Erik Marsja: How to Make a Scatter Plot in Python using Seaborn

Data visualization is a big part of the process of data analysis. In this post, we will learn how make a scatter plot using Python and the package Seaborn. In detail, we will learn how to use the Seaborn methods scatterplot, regplot, lmplot, and pairplot to create scatter plots in Python.

More specifically, we will learn how to make scatter plots, change the size of the dots, change the markers, the colors, and change the number of ticks. Furthermore, we will learn how to plot a regression line, add text, plot a distribution on a scatter plot, among other things. Finally, we will also learn how to save Seaborn plots in high resolution. That is, we learn how to make print-ready plots.

Scatter plots are powerful data visualization tools that can reveal a lot of information. Thus, this Python scatter plot tutorial will start explain what they are and when to use them. After we done that, we will learn how to make scatter plots.

What is a Scatter Plot

A scatter plot is a two-dimensional (bivariate) data visualization that uses dots to represent the values gathered for two different variables. That is, one of the variables is plotted along the x-axis and the other plotted along the y-axis. For example, this scatter plot shows the relationship between a child’s height and the parents height.

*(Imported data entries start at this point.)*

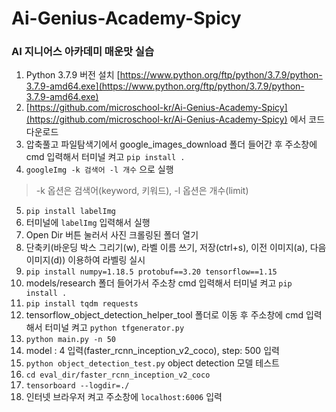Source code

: # Ai-Genius-Academy-Spicy
### AI 지니어스 아카데미 매운맛 실습

1. Python 3.7.9 버전 설치 [https://www.python.org/ftp/python/3.7.9/python-3.7.9-amd64.exe](https://www.python.org/ftp/python/3.7.9/python-3.7.9-amd64.exe)
2. [https://github.com/microschool-kr/Ai-Genius-Academy-Spicy](https://github.com/microschool-kr/Ai-Genius-Academy-Spicy) 에서 코드 다운로드
3. 압축풀고 파일탐색기에서 google_images_download 폴더 들어간 후 주소창에 cmd 입력해서 터미널 켜고 `pip install .`
4. `googleImg -k 검색어 -l 개수` 으로 실행
> \-k 옵션은 검색어(keyword, 키워드), \-l 옵션은 개수(limit)
5. `pip install labelImg`
6. 터미널에 `labelImg` 입력해서 실행
7. Open Dir 버튼 눌러서 사진 크롤링된 폴더 열기
8. 단축키(바운딩 박스 그리기(w), 라벨 이름 쓰기, 저장(ctrl+s), 이전 이미지(a), 다음 이미지(d)) 이용하여 라벨링 실시
9. `pip install numpy=1.18.5 protobuf==3.20 tensorflow==1.15`
10. models/research 폴더 들어가서 주소창 cmd 입력해서 터미널 켜고 `pip install .`
11. `pip install tqdm requests`
12. tensorflow_object_detection_helper_tool 폴더로 이동 후 주소창에 cmd 입력해서 터미널 켜고 `python tfgenerator.py`
13. `python main.py -n 50`
14. model : 4 입력(faster_rcnn_inception_v2_coco), step: 500 입력
15. `python object_detection_test.py` object detection 모델 테스트
16. `cd eval_dir/faster_rcnn_inception_v2_coco`
17. `tensorboard --logdir=./`
18. 인터넷 브라우저 켜고 주소창에 `localhost:6006` 입력
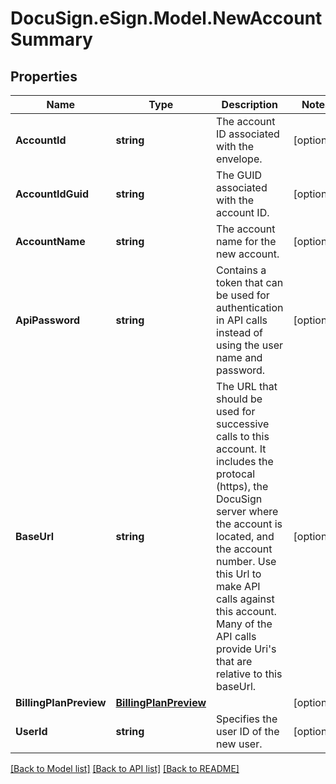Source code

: # DocuSign.eSign.Model.NewAccountSummary
## Properties

Name | Type | Description | Notes
------------ | ------------- | ------------- | -------------
**AccountId** | **string** | The account ID associated with the envelope. | [optional] 
**AccountIdGuid** | **string** | The GUID associated with the account ID. | [optional] 
**AccountName** | **string** | The account name for the new account. | [optional] 
**ApiPassword** | **string** | Contains a token that can be used for authentication in API calls instead of using the user name and password. | [optional] 
**BaseUrl** | **string** | The URL that should be used for successive calls to this account. It includes the protocal (https), the DocuSign server where the account is located, and the account number. Use this Url to make API calls against this account. Many of the API calls provide Uri&#39;s that are relative to this baseUrl. | [optional] 
**BillingPlanPreview** | [**BillingPlanPreview**](BillingPlanPreview.md) |  | [optional] 
**UserId** | **string** | Specifies the user ID of the new user. | [optional] 

[[Back to Model list]](../README.md#documentation-for-models) [[Back to API list]](../README.md#documentation-for-api-endpoints) [[Back to README]](../README.md)


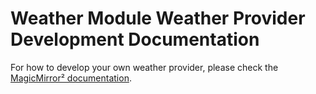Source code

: # Weather Module Weather Provider Development Documentation

For how to develop your own weather provider, please check the [MagicMirror² documentation](https://docs.magicmirror.builders/development/weather-provider.html).
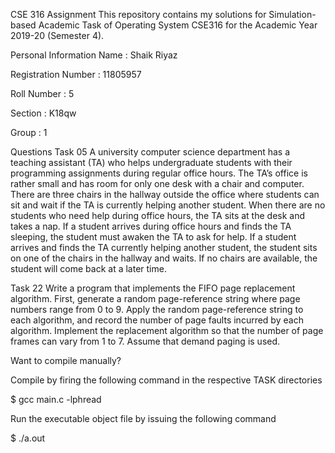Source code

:CSE 316 Assignment
This repository contains my solutions for Simulation-based Academic Task of Operating System CSE316 for the Academic Year 2019-20 (Semester 4).

Personal Information
Name : Shaik Riyaz

Registration Number : 11805957

Roll Number : 5

Section : K18qw

Group : 1

Questions
Task 05
A university computer science department has a teaching assistant (TA) who helps undergraduate students with their programming assignments during regular office hours. The TA’s office is rather small and has room for only one desk with a chair and computer. There are three chairs in the hallway outside the office where students can sit and wait if the TA is currently helping another student. When there are no students who need help during office hours, the TA sits at the desk and takes a nap. If a student arrives during office hours and finds the TA sleeping, the student must awaken the TA to ask for help. If a student arrives and finds the TA currently helping another student, the student sits on one of the chairs in the hallway and waits. If no chairs are available, the student will come back at a later time.

Task 22
Write a program that implements the FIFO page replacement algorithm. First, generate a random page-reference string where page numbers range from 0 to 9. Apply the random page-reference string to each algorithm, and record the number of page faults incurred by each algorithm. Implement the replacement algorithm so that the number of page frames can vary from 1 to 7. Assume that demand paging is used.

Want to compile manually?

Compile by firing the following command in the respective TASK directories

$ gcc main.c -lphread

Run the executable object file by issuing the following command

$ ./a.out
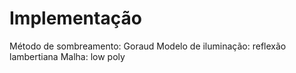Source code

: Implementação
===========================================================
Método de sombreamento: Goraud
Modelo de iluminação: reflexão lambertiana
Malha: low poly

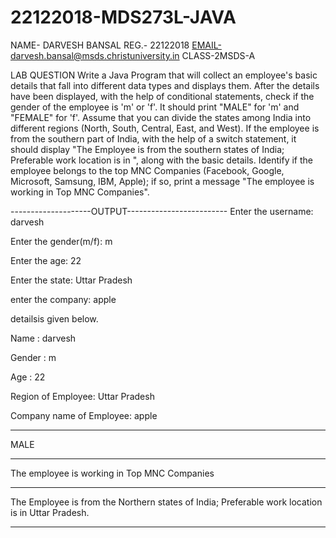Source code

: # 22122018-MDS273L-JAVA
NAME- DARVESH BANSAL
REG.- 22122018
EMAIL-darvesh.bansal@msds.christuniversity.in
CLASS-2MSDS-A

LAB QUESTION
Write a Java Program that will collect an employee's basic details that fall into different data types and displays them.
After the details have been displayed, with the help of conditional statements, check if the gender of the employee is 'm' or 'f'. It should print "MALE" for 'm' and "FEMALE" for 'f'.
Assume that you can divide the states among India into different regions (North, South, Central, East, and West). If the employee is from the southern part of India, with the help of a switch statement, it should display "The Employee is from the southern states of India; Preferable work location is in <state>", along with the basic details.
Identify if the employee belongs to the top MNC Companies (Facebook, Google, Microsoft, Samsung, IBM, Apple); if so, print a message "The employee is working in Top MNC Companies".


--------------------OUTPUT-------------------------
Enter the username: darvesh

Enter the gender(m/f): m

Enter the age: 22

Enter the state: Uttar Pradesh

enter the company: apple

detailsis given below.

Name : darvesh

Gender : m

Age : 22

Region of Employee: Uttar Pradesh

Company name of Employee: apple
  
***********************************************************************
  
MALE
  
-------------------------------------------------------------------------------------------------
  
The employee is working in Top MNC Companies
  
----------------------------------------------------------------------------------------------
  
The Employee is from the Northern states of India; Preferable work location is in Uttar Pradesh.
  
----------------------------------------------------------------------------------------------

When to Use a Scatter Plot

Scatter plots are used when we want to visualize the relationship between two variables. Furthermore, scatter plots are sometimes called correlation plots because they reveal how two variables are correlated. In the child and parent height example, the chart wasn’t just a simple log of the height of a set of children and parents, but it also visualized the relationship between a child’s height and it’s parents height. That is, namely that the child’s height increases as the parents height increases. Notice that the relationship isn’t perfect, some children are shorter than their parents. However, this trend is general and relatively pretty strong. Using Python and Seaborn we can also visualize this trend and correlation:

Python Scatter Plot Tutorial

This is exactly what we are going to learn in this tutorial; how to make a scatter plot using Python and Seaborn.

In the first code chunk, below, we are importing the packages we are going to use. Furthermore, to get data to visualize (i.e., create scatter plots) we load this from an URL. Note, the %matplotlib inline code is only needed if we want to display the scatter plots in a Jupyter Notebook. This is also the case for the import warnings and warnings.filterwarnings(‘ignore’) part of the code.

%matplotlib inline
import numpy as np
import pandas as pd
import seaborn as sns

# Suppress warningsimport warnings
warnings.filterwarnings('ignore')

# Import Data
data = 'https://vincentarelbundock.github.io/Rdatasets/csv/datasets/mtcars.csv'
df = pd.read_csv(data, index_col=0)

df.head()

How to use Seaborn to create Scatter Plots in Python

In this section we will learn how to make scatter plots using Seaborns scatterplot, regplot, lmplot, and pairplot methods.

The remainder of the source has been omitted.